Maar intussen hebben ze wel de hele wereld om hen heen bedrogen. Adonisedek, de koning van Jeruzalem, hebben ze verraden en Israël hebben ze voorgelogen om zo een verbond te verkrijgen. Aan het begin van Jozua 10 zitten ze dan ook volkomen in de ellende. En misschien hebben ze wel gedacht: hadden we maar nooit… De koning van Jeruzalem is zich uiteraard wild geschrokken. In één keer zijn de aanvoerlijnen naar het westen afgesneden en is een grote en machtige stad overgelopen naar de vijand. Hij neemt zijn maatregelen passend groot en roept vier collega’s op om te helpen. Samen vormen ze een groot leger en slaan het beleg om Gibeon. De Gibeonieten kunnen niet meer doen dan om hulp roepen aan Jozua: help, en snel! voor het te laat is.
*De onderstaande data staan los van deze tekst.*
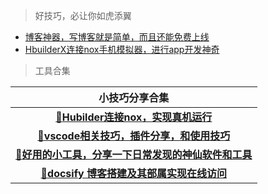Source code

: > 好技巧，必让你如虎添翼

+ [博客神器，写博客就是简单，而且还能免费上线](tips/docsify/)
+ [HbuilderX连接nox手机模拟器，进行app开发神奇](tips/noxHubilder/)

> 工具合集

<color-tool></color-tool>

| 小技巧分享合集                                                                  |
|:------------------------------------------------------------------------:|
| [📁**Hubilder连接nox，实现真机运行**](/tips/noxHubilder/)                         |
| [📁**vscode相关技巧，插件分享，和使用技巧**](/tips/vsCodeTools/)                        |
| [📁**好用的小工具，分享一下日常发现的神仙软件和工具**](http://localhost:3000/#/tips/goodTools/) |
| [📁**docsify 博客搭建及其部属实现在线访问**](/tips/docsify/)                           |
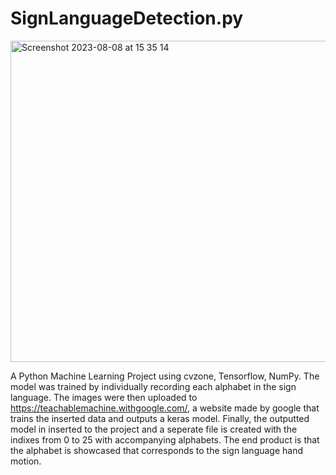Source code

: # SignLanguageDetection.py

<img width="514" alt="Screenshot 2023-08-08 at 15 35 14" src="https://github.com/RoroDev2023/SignLanguageDetect.py/assets/135022367/7c8cbf9c-3fa7-43ce-b217-9edb29ffd787">

A Python Machine Learning Project using cvzone, Tensorflow, NumPy. The model was trained by individually recording each alphabet in the sign language. The images were then uploaded to https://teachablemachine.withgoogle.com/, a website made by google that trains the inserted data and outputs a keras model. Finally, the outputted model in inserted to the project and a seperate file is created with the indixes from 0 to 25 with accompanying alphabets. The end product is that the alphabet is showcased that corresponds to the sign language hand motion. 
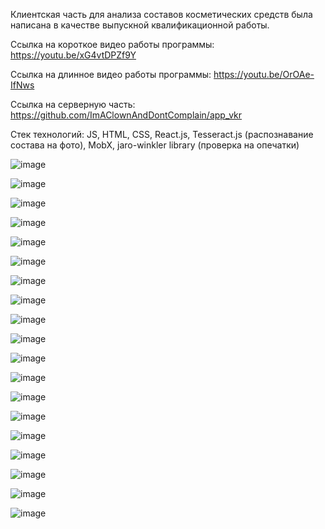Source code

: Клиентская часть для анализа составов косметических средств была написана в качестве выпускной квалификационной работы. 

Ссылка на короткое видео работы программы: https://youtu.be/xG4vtDPZf9Y

Ссылка на длинное видео работы программы: https://youtu.be/OrOAe-IfNws

Ссылка на серверную часть: https://github.com/ImAClownAndDontComplain/app_vkr

Стек технологий: JS, HTML, CSS, React.js, Tesseract.js (распознавание состава на фото), MobX, jaro-winkler library (проверка на опечатки)

![image](https://github.com/user-attachments/assets/1e274e55-1326-4af9-92ad-d8c0ddcab765)

![image](https://github.com/user-attachments/assets/3fbc7fa1-66fd-4584-9b23-28987c18561e)

![image](https://github.com/user-attachments/assets/e8f2e2f7-cdf2-4a5e-9a25-1499a875b14d)

![image](https://github.com/user-attachments/assets/5c397bac-7966-4188-8587-49b687588db7)

![image](https://github.com/user-attachments/assets/bac48a3b-9deb-4e08-93d9-c958b42a657e)

![image](https://github.com/user-attachments/assets/5166aa4b-66a0-47fc-ac8f-fc5a6399f8e8)

![image](https://github.com/user-attachments/assets/40fa0476-3316-4d7c-91fa-e2d0a0461b5e)

![image](https://github.com/user-attachments/assets/6d9ac568-3540-4eb6-ab83-924a7a5a4cfa)

![image](https://github.com/user-attachments/assets/5b5b98bd-db11-4876-8418-f90712d98f39)

![image](https://github.com/user-attachments/assets/29bc3b6f-0760-4854-a8c3-158a8ce87a0d)

![image](https://github.com/user-attachments/assets/05658990-704e-4d1e-b33e-28f086b320b4)

![image](https://github.com/user-attachments/assets/8d612713-ba27-46ce-ab94-c0feaa3e4c5b)

![image](https://github.com/user-attachments/assets/69f80fd1-ccc2-4784-b9c5-254ee73734d5)

![image](https://github.com/user-attachments/assets/68c7ae7a-c150-46e3-97b9-0b6d4f19ed43)

![image](https://github.com/user-attachments/assets/3b4d50de-5491-4e2d-9814-e820a5c531d0)

![image](https://github.com/user-attachments/assets/411c46ab-2b41-4147-a942-8f52742d19c5)

![image](https://github.com/user-attachments/assets/57170b81-d431-43ef-9297-01ca532cff67)

![image](https://github.com/user-attachments/assets/584fad1f-4d7a-4c1d-b914-f4144448fcc1)

![image](https://github.com/user-attachments/assets/83a5b04a-9e33-4753-b4b5-7926183f4480)

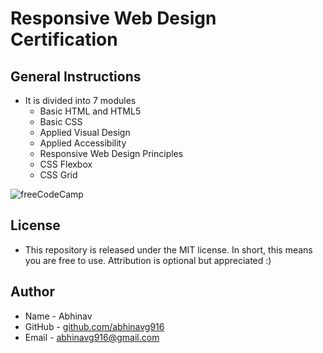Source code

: # Responsive Web Design Certification
## General Instructions
* It is divided into 7 modules
  * Basic HTML and HTML5
  * Basic CSS
  * Applied Visual Design
  * Applied Accessibility
  * Responsive Web Design Principles
  * CSS Flexbox
  * CSS Grid
  
![freeCodeCamp](https://upload.wikimedia.org/wikipedia/commons/3/39/FreeCodeCamp_logo.png)

## License
* This repository is released under the MIT license. In short, this means you are free to use. Attribution is optional but appreciated :)

## Author
* Name - Abhinav
* GitHub - [github.com/abhinavg916](https://github.com/abhinavg916)
* Email - abhinavg916@gmail.com

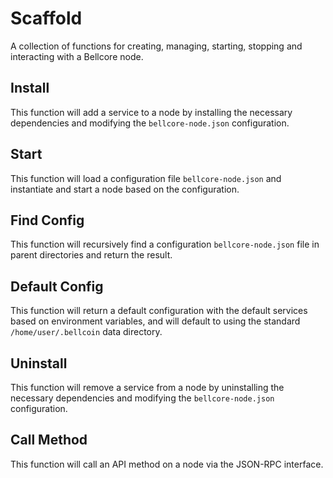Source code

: # Scaffold
A collection of functions for creating, managing, starting, stopping and interacting with a Bellcore node.

## Install
This function will add a service to a node by installing the necessary dependencies and modifying the `bellcore-node.json` configuration.

## Start
This function will load a configuration file `bellcore-node.json` and instantiate and start a node based on the configuration.

## Find Config
This function will recursively find a configuration `bellcore-node.json` file in parent directories and return the result.

## Default Config
This function will return a default configuration with the default services based on environment variables, and will default to using the standard `/home/user/.bellcoin` data directory.

## Uninstall
This function will remove a service from a node by uninstalling the necessary dependencies and modifying the `bellcore-node.json` configuration.

## Call Method
This function will call an API method on a node via the JSON-RPC interface.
Zal Jozua dat doen? Of zal hij deze situatie zien als een perfecte kans om van zijn ongewenste verbond af te komen? Even vertragen, een dag meer om wat troepen te monsteren en de kans is groot dat Gibeon alleen nog maar een rokende puinhoop is. Geen mens die het op zou vallen. Maar Jozua hoort bij God en hij weet dat het God wel op zal vallen. Hij neemt de nieuwe situatie serieus en trekt met een keurkorps de hele nacht door van Gilgal naar Gibeon en verrast de Amorieten bij het begin van de dag. En meer nog dan Jozua, de Here zelf verrast de Amorieten daar. Als je de verschillende onderdelen van de beschrijving combineert, dan zie je iets als een immense donderbui die het dal van Ajjalon bedekt tot aan de pas van Bet-Choron in de verte. Het licht is spookachtig omdat de opgaande zon aan de ene kant niet door de bewolking komt en de ondergaande volle maan aan de andere kant nog licht geeft. God zelf zorgt voor de artillerie. Grote hagelstenen regenen neer en richten een slachting aan. En dit griezelig en apocalyptisch tafereel blijft en blijft maar, tot Israël de vijand volledig verslagen heeft. Het is duidelijk: de Heer strijdt voor de Israëlieten.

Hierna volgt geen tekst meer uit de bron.